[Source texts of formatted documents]
----

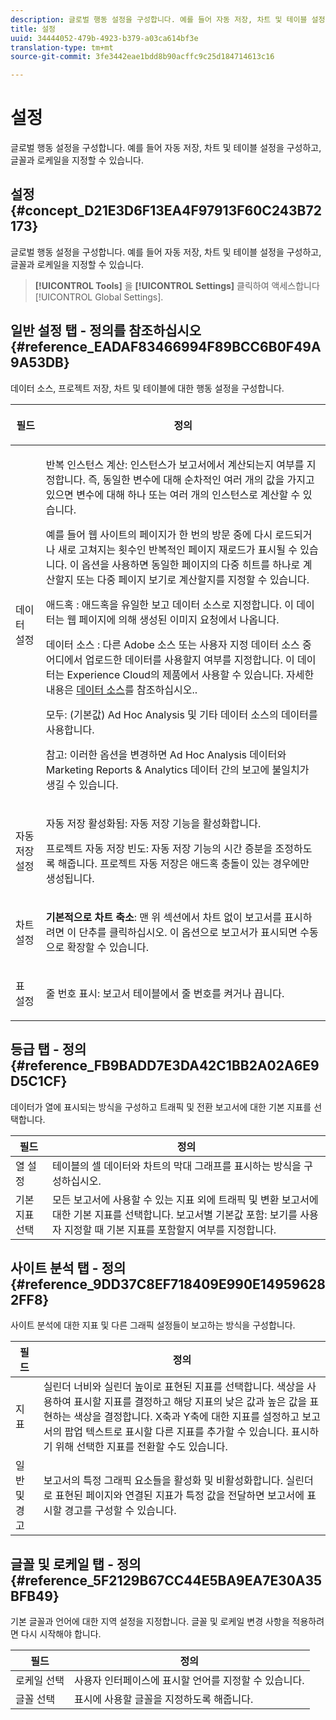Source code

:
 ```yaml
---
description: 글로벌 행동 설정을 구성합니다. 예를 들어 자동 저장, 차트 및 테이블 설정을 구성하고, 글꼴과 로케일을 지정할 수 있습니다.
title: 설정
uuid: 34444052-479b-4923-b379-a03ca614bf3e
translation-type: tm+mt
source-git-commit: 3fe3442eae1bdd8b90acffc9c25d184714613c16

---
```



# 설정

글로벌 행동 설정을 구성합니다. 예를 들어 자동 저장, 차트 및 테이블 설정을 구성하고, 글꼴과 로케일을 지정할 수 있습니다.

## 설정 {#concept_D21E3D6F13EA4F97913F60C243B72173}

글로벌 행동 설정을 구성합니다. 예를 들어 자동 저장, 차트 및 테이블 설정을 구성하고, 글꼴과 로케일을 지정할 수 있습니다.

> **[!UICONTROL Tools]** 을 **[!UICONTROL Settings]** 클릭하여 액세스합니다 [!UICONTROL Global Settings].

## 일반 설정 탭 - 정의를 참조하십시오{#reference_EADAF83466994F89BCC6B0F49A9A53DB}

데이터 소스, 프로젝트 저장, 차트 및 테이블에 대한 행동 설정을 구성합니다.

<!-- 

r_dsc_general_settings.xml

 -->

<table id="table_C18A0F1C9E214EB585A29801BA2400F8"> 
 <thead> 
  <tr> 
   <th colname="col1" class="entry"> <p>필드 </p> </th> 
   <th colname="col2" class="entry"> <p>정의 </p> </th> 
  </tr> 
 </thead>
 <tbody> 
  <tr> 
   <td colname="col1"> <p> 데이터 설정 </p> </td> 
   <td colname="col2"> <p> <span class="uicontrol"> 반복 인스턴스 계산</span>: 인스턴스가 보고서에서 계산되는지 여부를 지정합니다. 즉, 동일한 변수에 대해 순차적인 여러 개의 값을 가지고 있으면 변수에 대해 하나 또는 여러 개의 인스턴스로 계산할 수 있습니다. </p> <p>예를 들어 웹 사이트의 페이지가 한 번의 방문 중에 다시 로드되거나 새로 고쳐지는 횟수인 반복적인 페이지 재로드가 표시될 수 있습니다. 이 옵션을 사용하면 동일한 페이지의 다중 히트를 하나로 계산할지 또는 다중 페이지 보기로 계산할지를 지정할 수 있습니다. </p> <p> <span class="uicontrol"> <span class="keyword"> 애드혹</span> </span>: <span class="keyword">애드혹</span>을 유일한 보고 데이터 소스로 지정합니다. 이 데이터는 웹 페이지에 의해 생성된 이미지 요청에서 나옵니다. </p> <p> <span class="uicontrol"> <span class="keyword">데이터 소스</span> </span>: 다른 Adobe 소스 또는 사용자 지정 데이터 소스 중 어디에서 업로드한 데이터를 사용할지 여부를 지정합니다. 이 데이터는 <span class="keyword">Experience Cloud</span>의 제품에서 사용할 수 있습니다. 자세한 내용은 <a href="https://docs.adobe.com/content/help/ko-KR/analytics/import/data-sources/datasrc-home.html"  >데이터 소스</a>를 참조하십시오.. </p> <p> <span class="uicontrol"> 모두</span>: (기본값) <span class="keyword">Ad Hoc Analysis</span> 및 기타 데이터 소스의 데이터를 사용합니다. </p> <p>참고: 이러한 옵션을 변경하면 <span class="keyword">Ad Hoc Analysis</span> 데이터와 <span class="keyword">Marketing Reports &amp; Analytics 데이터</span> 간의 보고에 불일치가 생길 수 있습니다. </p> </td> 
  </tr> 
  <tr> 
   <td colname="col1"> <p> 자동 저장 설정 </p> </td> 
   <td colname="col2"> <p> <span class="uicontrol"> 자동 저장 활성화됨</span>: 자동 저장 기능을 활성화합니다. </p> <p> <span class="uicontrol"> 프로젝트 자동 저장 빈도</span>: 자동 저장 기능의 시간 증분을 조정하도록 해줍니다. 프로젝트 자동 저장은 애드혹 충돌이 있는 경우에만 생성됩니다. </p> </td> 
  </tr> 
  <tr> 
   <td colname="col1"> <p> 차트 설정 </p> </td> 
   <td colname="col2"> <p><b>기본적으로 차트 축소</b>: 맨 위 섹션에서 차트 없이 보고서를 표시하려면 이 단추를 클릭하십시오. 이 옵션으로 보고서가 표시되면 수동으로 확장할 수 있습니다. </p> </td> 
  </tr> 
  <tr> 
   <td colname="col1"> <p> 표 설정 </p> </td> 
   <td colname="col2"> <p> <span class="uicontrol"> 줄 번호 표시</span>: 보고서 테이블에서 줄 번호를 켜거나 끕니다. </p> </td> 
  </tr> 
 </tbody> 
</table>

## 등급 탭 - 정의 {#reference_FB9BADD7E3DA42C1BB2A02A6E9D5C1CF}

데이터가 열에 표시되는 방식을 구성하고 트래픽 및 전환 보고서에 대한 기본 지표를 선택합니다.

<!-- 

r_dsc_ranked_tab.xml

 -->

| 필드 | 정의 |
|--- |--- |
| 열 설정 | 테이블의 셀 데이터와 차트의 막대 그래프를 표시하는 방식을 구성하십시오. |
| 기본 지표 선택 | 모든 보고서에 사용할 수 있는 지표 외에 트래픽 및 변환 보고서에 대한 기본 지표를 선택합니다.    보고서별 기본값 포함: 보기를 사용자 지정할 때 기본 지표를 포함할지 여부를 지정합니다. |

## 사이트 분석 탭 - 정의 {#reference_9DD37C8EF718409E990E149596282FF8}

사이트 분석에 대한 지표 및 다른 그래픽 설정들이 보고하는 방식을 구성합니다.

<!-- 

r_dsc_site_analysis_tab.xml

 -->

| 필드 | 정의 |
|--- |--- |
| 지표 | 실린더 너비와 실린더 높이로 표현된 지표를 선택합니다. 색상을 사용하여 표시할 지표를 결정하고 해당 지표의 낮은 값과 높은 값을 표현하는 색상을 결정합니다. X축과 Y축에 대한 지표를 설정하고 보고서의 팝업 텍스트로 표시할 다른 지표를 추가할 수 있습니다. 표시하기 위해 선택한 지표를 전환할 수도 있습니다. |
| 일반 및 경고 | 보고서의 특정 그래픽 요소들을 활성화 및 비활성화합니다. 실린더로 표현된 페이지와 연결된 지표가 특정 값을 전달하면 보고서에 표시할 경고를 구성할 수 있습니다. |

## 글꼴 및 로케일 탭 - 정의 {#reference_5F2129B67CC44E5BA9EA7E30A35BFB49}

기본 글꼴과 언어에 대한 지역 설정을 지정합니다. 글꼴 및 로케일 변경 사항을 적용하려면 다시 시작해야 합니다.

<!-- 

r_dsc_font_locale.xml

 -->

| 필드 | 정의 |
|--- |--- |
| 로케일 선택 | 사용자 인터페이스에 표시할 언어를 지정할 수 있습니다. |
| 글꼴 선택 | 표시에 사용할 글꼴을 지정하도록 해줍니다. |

----

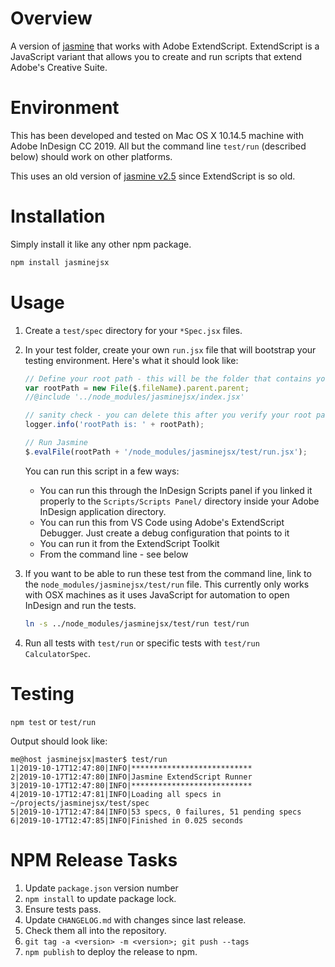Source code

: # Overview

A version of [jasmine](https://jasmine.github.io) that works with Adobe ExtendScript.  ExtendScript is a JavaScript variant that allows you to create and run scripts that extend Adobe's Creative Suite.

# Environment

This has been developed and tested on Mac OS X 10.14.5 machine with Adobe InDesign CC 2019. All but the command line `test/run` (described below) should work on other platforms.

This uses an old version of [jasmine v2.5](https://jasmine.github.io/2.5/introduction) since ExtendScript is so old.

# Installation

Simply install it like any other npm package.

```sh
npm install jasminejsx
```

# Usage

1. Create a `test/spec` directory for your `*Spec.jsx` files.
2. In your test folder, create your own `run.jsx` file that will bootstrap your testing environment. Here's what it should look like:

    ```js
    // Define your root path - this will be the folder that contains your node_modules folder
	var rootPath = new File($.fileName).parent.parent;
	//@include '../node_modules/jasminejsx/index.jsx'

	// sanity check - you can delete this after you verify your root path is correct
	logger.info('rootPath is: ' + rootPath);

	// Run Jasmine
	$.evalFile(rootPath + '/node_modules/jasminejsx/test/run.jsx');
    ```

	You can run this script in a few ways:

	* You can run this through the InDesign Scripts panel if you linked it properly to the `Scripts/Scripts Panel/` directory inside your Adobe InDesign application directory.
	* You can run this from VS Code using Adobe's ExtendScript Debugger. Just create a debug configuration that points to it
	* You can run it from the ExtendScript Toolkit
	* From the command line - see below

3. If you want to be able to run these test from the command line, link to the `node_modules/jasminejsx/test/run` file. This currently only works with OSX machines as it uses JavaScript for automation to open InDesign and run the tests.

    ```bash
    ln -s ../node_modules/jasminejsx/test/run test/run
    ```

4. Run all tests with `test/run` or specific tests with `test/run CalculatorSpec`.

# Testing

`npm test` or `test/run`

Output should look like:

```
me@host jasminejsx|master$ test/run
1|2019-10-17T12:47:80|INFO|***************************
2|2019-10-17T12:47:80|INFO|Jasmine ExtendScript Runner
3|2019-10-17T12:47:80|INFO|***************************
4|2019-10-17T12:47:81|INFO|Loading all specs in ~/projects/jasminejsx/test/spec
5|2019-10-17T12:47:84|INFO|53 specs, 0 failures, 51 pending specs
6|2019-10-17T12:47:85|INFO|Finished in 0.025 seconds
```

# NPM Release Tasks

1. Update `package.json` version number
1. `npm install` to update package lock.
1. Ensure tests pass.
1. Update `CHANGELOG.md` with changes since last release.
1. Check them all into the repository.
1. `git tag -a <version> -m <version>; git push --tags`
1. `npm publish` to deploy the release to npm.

----

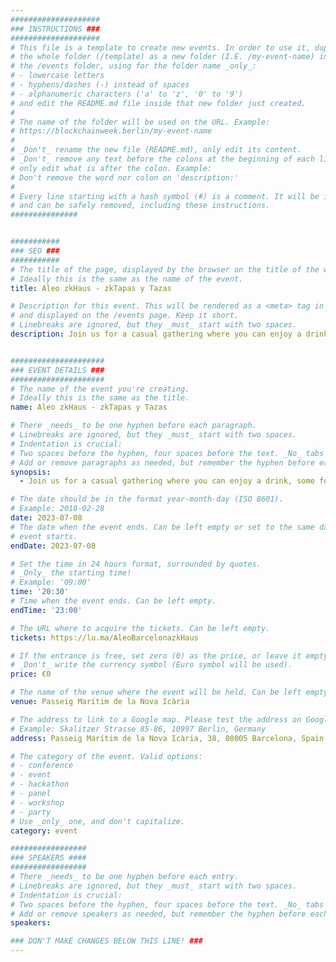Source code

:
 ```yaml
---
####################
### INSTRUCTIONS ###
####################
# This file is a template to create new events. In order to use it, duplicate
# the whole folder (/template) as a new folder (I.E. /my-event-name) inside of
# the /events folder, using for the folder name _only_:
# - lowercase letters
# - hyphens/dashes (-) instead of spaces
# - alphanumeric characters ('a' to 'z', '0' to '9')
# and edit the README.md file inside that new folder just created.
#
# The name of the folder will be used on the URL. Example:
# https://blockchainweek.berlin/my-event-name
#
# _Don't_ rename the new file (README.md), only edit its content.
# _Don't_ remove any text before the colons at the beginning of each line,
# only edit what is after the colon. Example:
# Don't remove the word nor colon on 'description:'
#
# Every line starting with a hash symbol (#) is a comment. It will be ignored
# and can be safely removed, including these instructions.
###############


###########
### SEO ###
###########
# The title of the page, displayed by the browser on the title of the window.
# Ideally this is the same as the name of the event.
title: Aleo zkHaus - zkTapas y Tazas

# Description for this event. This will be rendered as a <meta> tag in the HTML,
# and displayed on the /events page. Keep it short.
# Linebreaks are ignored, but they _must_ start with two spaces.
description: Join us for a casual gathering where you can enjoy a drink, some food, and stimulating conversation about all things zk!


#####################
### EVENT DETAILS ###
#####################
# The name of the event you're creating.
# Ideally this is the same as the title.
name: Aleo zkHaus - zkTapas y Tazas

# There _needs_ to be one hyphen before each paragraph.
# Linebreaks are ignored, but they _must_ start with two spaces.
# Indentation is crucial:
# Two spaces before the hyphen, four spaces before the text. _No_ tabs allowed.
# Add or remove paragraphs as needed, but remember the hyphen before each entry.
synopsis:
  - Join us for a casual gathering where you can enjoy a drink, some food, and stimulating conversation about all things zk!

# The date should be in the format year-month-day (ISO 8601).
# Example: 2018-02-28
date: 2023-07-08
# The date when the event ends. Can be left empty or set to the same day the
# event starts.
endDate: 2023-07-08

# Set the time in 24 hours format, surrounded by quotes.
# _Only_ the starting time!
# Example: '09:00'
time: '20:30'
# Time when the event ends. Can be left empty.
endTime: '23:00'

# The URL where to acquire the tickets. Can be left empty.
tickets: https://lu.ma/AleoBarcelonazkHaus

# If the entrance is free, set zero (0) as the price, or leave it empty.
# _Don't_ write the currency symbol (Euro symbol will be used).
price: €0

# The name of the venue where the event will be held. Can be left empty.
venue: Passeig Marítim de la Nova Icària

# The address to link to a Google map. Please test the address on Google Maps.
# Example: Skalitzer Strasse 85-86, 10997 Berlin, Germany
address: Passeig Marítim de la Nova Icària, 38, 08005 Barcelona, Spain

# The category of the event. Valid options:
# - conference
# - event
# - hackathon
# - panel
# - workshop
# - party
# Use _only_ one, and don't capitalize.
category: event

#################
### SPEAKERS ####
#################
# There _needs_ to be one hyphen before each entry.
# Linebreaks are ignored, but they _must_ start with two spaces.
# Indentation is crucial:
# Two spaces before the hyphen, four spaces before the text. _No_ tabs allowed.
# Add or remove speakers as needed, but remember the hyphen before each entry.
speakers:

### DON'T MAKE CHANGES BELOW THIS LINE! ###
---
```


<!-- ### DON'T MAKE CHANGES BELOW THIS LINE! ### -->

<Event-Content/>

----

- [About this exercise] This task calls for the number of lines in the entries that contain the string "There", with no accompanying text.

- [Task output] 2